### GIVEN INFORMATION
++++++++
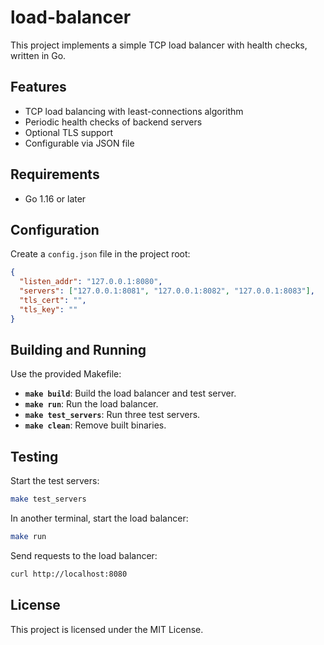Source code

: # load-balancer

This project implements a simple TCP load balancer with health checks, written in Go.

## Features

- TCP load balancing with least-connections algorithm
- Periodic health checks of backend servers
- Optional TLS support
- Configurable via JSON file

## Requirements

- Go 1.16 or later

## Configuration

Create a `config.json` file in the project root:

```json
{
  "listen_addr": "127.0.0.1:8080",
  "servers": ["127.0.0.1:8081", "127.0.0.1:8082", "127.0.0.1:8083"],
  "tls_cert": "",
  "tls_key": ""
}
```

## Building and Running

Use the provided Makefile:

- **`make build`**: Build the load balancer and test server.
- **`make run`**: Run the load balancer.
- **`make test_servers`**: Run three test servers.
- **`make clean`**: Remove built binaries.

## Testing

Start the test servers:

```bash
make test_servers
```

In another terminal, start the load balancer:

```bash
make run
```

Send requests to the load balancer:

```bash
curl http://localhost:8080
```

## License

This project is licensed under the MIT License.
++++++++
### WHAT TO WORK ON
Go through the listing above and return each line where the word "load" occurs.

### SOLUTION TO THIS TASK
: # load-balancer
This project implements a simple TCP load balancer with health checks, written in Go.
- TCP load balancing with least-connections algorithm
- **`make build`**: Build the load balancer and test server.
- **`make run`**: Run the load balancer.
In another terminal, start the load balancer:
Send requests to the load balancer:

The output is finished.